En cualquier caso, le dijeron que no podía tener hijos porque dada su condición un embarazo suponía un riesgo mortal tanto para la madre como para el hijo. Pero ella, siguiendo la tradición, se encomendó en las fiestas de Elche a la Virgen de la Asunción, que dicen que asegura la descendencia, y acabó teniendo tres niñas y un niño, nada menos, y todo, según aseguraba, gracias a la intercesión de la Santísima Virgen, a la que había rezado devotamente implorando protección. Cada quince de agosto se iba a Santa María a la misa de ocho -porque en esa fecha la basílica está a rebosar, y la única misa que no está hasta los topes de fieles es la primera- y le ofrecía a la Virgen un rosario, con el pañuelo bien sujeto en la cabeza, un traje con las mangas por debajo del codo y la falda por debajo de la rodilla y hasta ¡medias!, haciendo como hace en Elche en agosto un sol de castigo, porque entonces los curas exigían que las mujeres entrasen en el templo bien tapadas para «no despertar la lascivia masculina» y le decían a los hombres que les hacían responsables de que sus mujeres y sus hijas fueran decentemente vestidas (porque correspondía al varón, según no sólo la Iglesia sino el Código Penal, corregir a «su» mujer), y también se obligaba a que unos y otros entrasen y saliesen al templo por diferentes puertas, para evitar la fatídica tentación. El caso es que uno de sus médicos me dijo una vez que no nos tomáramos la devoción de mi madre en broma, que hubiera intercedido o no la Virgen, él estaba convencido de que no había mejor medicina que la fe, y que si un enfermo confiaba a ciegas en su curación ya llevaba el médico la mayor parte del camino ganado. Seguro que si su abuelo, mi bisabuelo, hubiera levantado la cabeza la habría vuelto a agachar, avergonzado, por más que lo de mi madre fuera más superstición que otra cosa, porque el resto del año no se comportaba como católica practicante estricta, sino que aparecía por la iglesia cuando quería y podía, no cada domingo como el catecismo exigía.
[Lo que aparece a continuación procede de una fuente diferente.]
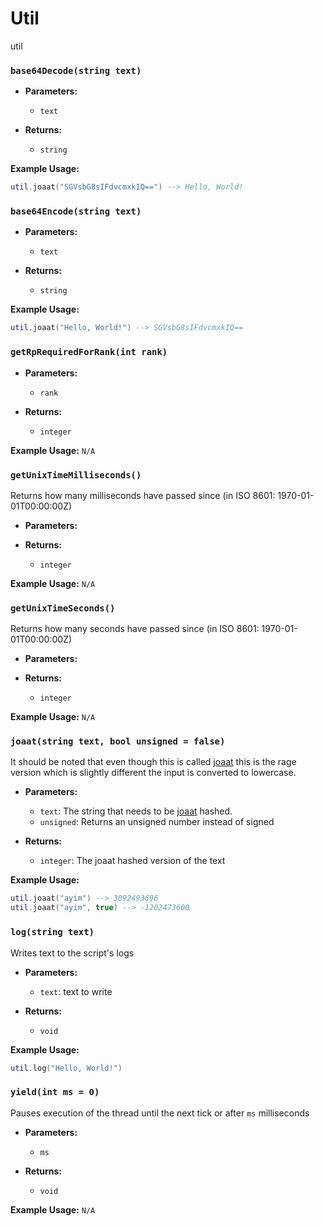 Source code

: # Util
util

### `base64Decode(string text)`

- **Parameters:**
    - `text`

- **Returns:**
    - `string`

**Example Usage:**
```lua
util.joaat("SGVsbG8sIFdvcmxkIQ==") --> Hello, World!
```

### `base64Encode(string text)`

- **Parameters:**
    - `text`

- **Returns:**
    - `string`

**Example Usage:**
```lua
util.joaat("Hello, World!") --> SGVsbG8sIFdvcmxkIQ==
```

### `getRpRequiredForRank(int rank)`

- **Parameters:**
    - `rank`

- **Returns:**
    - `integer`

**Example Usage:**
`N/A`

### `getUnixTimeMilliseconds()`

Returns how many milliseconds have passed since (in ISO 8601: 1970-01-01T00:00:00Z)

- **Parameters:**

- **Returns:**
    - `integer`

**Example Usage:**
`N/A`

### `getUnixTimeSeconds()`

Returns how many seconds have passed since (in ISO 8601: 1970-01-01T00:00:00Z)

- **Parameters:**

- **Returns:**
    - `integer`

**Example Usage:**
`N/A`

### `joaat(string text, bool unsigned = false)`

It should be noted that even though this is called [joaat](https://en.wikipedia.org/wiki/Jenkins_hash_function) this is the rage version which is slightly different the input is converted to lowercase.

- **Parameters:**
    - `text`: The string that needs to be [joaat](https://en.wikipedia.org/wiki/Jenkins_hash_function) hashed.
    - `unsigned`: Returns an unsigned number instead of signed

- **Returns:**
    - `integer`: The joaat hashed version of the text

**Example Usage:**
```lua
util.joaat("ayim") --> 3092493696
util.joaat("ayim", true) --> -1202473600
```

### `log(string text)`

Writes text to the script's logs

- **Parameters:**
    - `text`: text to write

- **Returns:**
    - `void`

**Example Usage:**
```lua
util.log("Hello, World!")
```

### `yield(int ms = 0)`

Pauses execution of the thread until the next tick or after `ms` milliseconds


- **Parameters:**
    - `ms`

- **Returns:**
    - `void`

**Example Usage:**
`N/A`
A la primera niña la llamó, como era menester, Asunción. Cuando se quedó embarazada de mí (cuarta gestación) el peligro se disparó, dado que a la cardiopatía se sumaba la edad de mi madre, dos factores de riesgo combinados. Se pasó todo mi embarazo en la cama, rezando entre susurros y manoseando una estampita de la Virgen. Y es por eso que yo me llamo Eva Asunción (agárrate), aunque no sea normal que dos hermanas compartan el mismo nombre. Y cuando escribo esto me doy cuenta de que ninguno de mis dos nombres es sólo mío, que desde la misma cuna mi identidad descansaba en un préstamo.

Seguro que en Madrid debe de haber más de una y de dos iglesias dedicadas a la Virgen de la Asunción. Me estoy pensando si localizarlas e ir a hacer un rosario, pero yo no tengo fe. Ni tampoco la más remota idea de cómo se reza un rosario.

Le he preguntado a Caridad por qué no se desespera con un trabajo como éste, si no le entran ganas de tirar la toalla a veces. Dice que no, que para ella es muy satisfactorio. Por lo visto al principio trabajaba en la UVI de neonatos y allí sí que no se vio capaz. Tuvo que pedir el traslado porque cada vez que un bebé no sobrevivía ella se pasaba días llorando.

– Pero es muy distinto tratar con adultos. Si alguno fallece lo sientes, por supuesto, pero es más fácil de aceptar. Te dices lo que suelen decir las abuelas, que le ha llegado la hora. Pero es difícil de entender que le llegue la hora a un bebé, porque su vida se cuenta precisamente en horas y a veces no llegan ni al día. Además, aquí sobreviven más de los que fallecen, y cada uno de los que sobrevive me lo tomo como un triunfo personal. Es un trabajo bonito, de verdad, aunque no lo parezca. Claro que tiene sus días malos, pero cuando se muere alguien que lo lleva escrito desde que lo ingresan entonces lo asumes desde el principio. Sin embargo el otro día, por ejemplo, me enteré de que se había muerto un señor que había estado aquí dos meses y que nos había costado muchísimo sacar adelante. Pues se murió en planta de la manera más tonta, se ahogó con un moco, ya ves. Y como en planta van tan cortos de personal, no había ningún enfermero alrededor que se diera cuenta a tiempo. Mira, esa muerte fue de las que me dolió.